For more information about gliding:
http://www.yorksoaring.com

Soaring Forecast Background and Explanation

 Updated 14 May 2007

A Soaring Forecast (current/next day) and a Long Range Soaring Forecast (when data is available) for the following two days will be published on this website.

Between May and October this forecast will be produced regularly for Arthur, Ontario and its surrounding area. During the other months forecast produced for various European areas might be made and shown on an experimental and requirement basis only.

The Current Day Forecast

This is produced with Micromet, a program originally developed by the University of Cologne. The data is obtained from RAOBS soundings taken at 0000Z from stations upwind of the forecast area considering temperature/humidity and wind throughout the full vertical extend of the airmass where the sounding was taken. Based on these soundings it calculates reverse trajectories of the movement of the air masses from the forecast area. When insufficient RAOB soundings are available sounding data is obtained from area specific computer model soundings. Additional data used are the actual early morning temperatures, dew point and the forecasted maximum temperature for the area.

The program uses the annual and diurnal radiation for the forecast area and any cloud cover (which it calculates based on airmass humidity data) that influences it. The convection simulation assumes a 1.2 degree Kelvin temperature difference compared to the surrounding air. It then considers dynamic entrainment, horizontal advection and turbulent entrainment of the raising air bubble. It also calculates condensation, raindrops and ice particle content.

Trajectories Map

Reverse Trajectories are shown in 1000m interval(0 to 7000m) toward the forecast area (point). The outer end points of these lines show its origin and the flow of the air parcel from there to the final point in the forecast area at the forecast time.

The program calculates between the time intervals with a constant airflow to the final point calculated from the surrounding stations through a distance weighted calculation.
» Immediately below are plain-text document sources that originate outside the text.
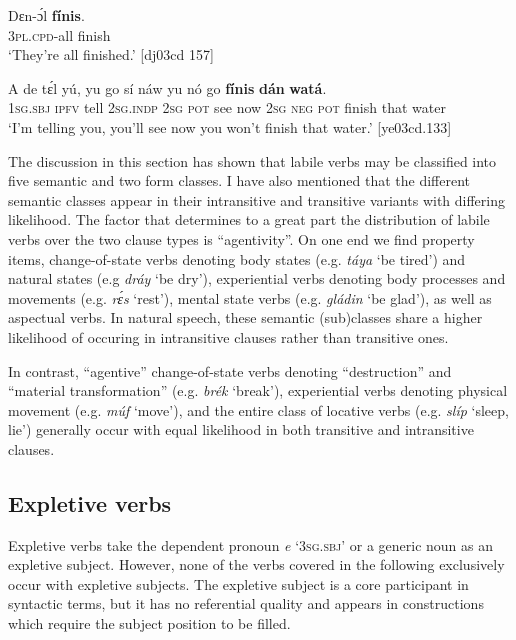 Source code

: \ea%
    \label{ex:key:1131}
    \gll Dɛn-ɔ́l      \textbf{fínis}.\\
\textsc{3pl}.\textsc{cpd}{}-all  finish\\
\glt ‘They’re all finished.’ [dj03cd 157]
\z


\ea%
    \label{ex:key:1132}
    \gll A    de  tɛ́l  yú,    yu  go  sí  náw  
yu  nó  go  \textbf{fínis}  \textbf{dán}    \textbf{watá}.\\
\textsc{1sg.sbj}  \textsc{ipfv}  tell  \textsc{2sg.indp}  \textsc{2sg}  \textsc{pot}  see  now  
\textsc{2sg}  \textsc{neg}  \textsc{pot}  finish  that    water\\

\glt ‘I’m telling you, you’ll see now you won’t finish that water.’ [ye03cd.133]
\z

The discussion in this section has shown that labile verbs may be classified into five semantic and two form classes. I have also mentioned that the different semantic classes appear in their intransitive and transitive variants with differing likelihood. The factor that determines to a great part the distribution of labile verbs over the two clause types is “agentivity”{\fff}. On one end we find property items, change-of-state verbs denoting body state{\fff}s (e.g. \textit{táya} ‘be tired’) and natural states (e.g \textit{dráy} ‘be dry’), experiential verbs denoting body processes and movements (e.g. \textit{rɛ́s} ‘rest’), mental state verbs (e.g. \textit{gládin} ‘be glad’), as well as aspectual verbs. In natural speech, these semantic (sub)classes share a higher likelihood of occuring in intransitive clauses rather than transitive ones. 


In contrast, “agentive” change-of-state verbs denoting “destruction” and “material transformation” (e.g. \textit{brék} ‘break’), experiential verbs denoting physical movement (e.g. \textit{múf} ‘move’), and the entire class of locative verbs (e.g. \textit{slíp} ‘sleep, lie’) generally occur with equal likelihood in both transitive and intransitive clauses.


\subsection{Expletive verbs}\label{sec:9.2.4}

Expletive verbs take the dependent pronoun \textit{e} ‘\textsc{3sg.sbj}’ or a generic noun as an expletive subject. However, none of the verbs covered in the following exclusively occur with expletive subjects. The expletive subject is a core participant in syntactic terms, but it has no referential quality and appears in constructions which require the subject position to be filled.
Hence following the Trajectories it can be seen which advective flow consideration have influenced the forecast area.

The coloring of the Trajectories lines are darkest at the 0 (ground) level and lightest at the 7000m level.

The trajectories give us a good idea where the airmass originates from and what characteristic it has. E.g. If the airflow is from the South it will be a relative warm air and most likely laden with moisture and picking up more moisture while moving across the lakes. But if the trajectories indicate an airflow from the North, it will be relative cold and dry continental air and because of this will not pick up any significant amount of moisture while moving over the lakes to the west and north of our flying area. As the characteristic of the airmass determines the quality of thermal activity, it's an additional help to make this prediction. Of course the airflow on the different levels will also give us an indication if it will be a good or bad soaring day, e.g If the low level flow is from the south and therefore warm but the higher level flow is northerly it might enhance the thermal activity. In reverse, it might be a rather weak thermal day, etc. etc.



Thermal Forecast Table

TimeLocal for area
Temp CTemperature in Celsius measured 2m agl (above ground level)
Dew ptDew point in Celsius measured 2m agl
Cloudb.Cloud base - Cumulus base or Blue base in meter agl
Conv.htConvection Height - If Cumulus this is Cu tops in meter agl
Cld.Cov. Cloud cover - Cumulus cloud cover in eights (1/8, 2/8 etc)
Thermal Blue - if convection height is 700m or higher
  Cu - cumulus if base is 750m or higher
  Cb - cumulus if tops above 4000m
Climb m/s Average meteorological lift rate in m/s (2kt = 1m/s)
Cld. Spr. Cloud spreading - Tendency for spread out of cumulus
Cld. Ins. Cloud Insulation - Cover in eights of mid or high level clouds which might reduce radiation reaching the surface


The Long Range Forecast

A long range forecast will be produced from Computer Model Soundings up to two days ahead when such soundings are available.

The forecast will be based on Dry Bulb and Dew Point Temperatures and showing forecasted Top of Lift, Blue or Cloud based and also Initial and Maximum Cloud Base and Cloud Tops and expected maximum meteorological lift in knots.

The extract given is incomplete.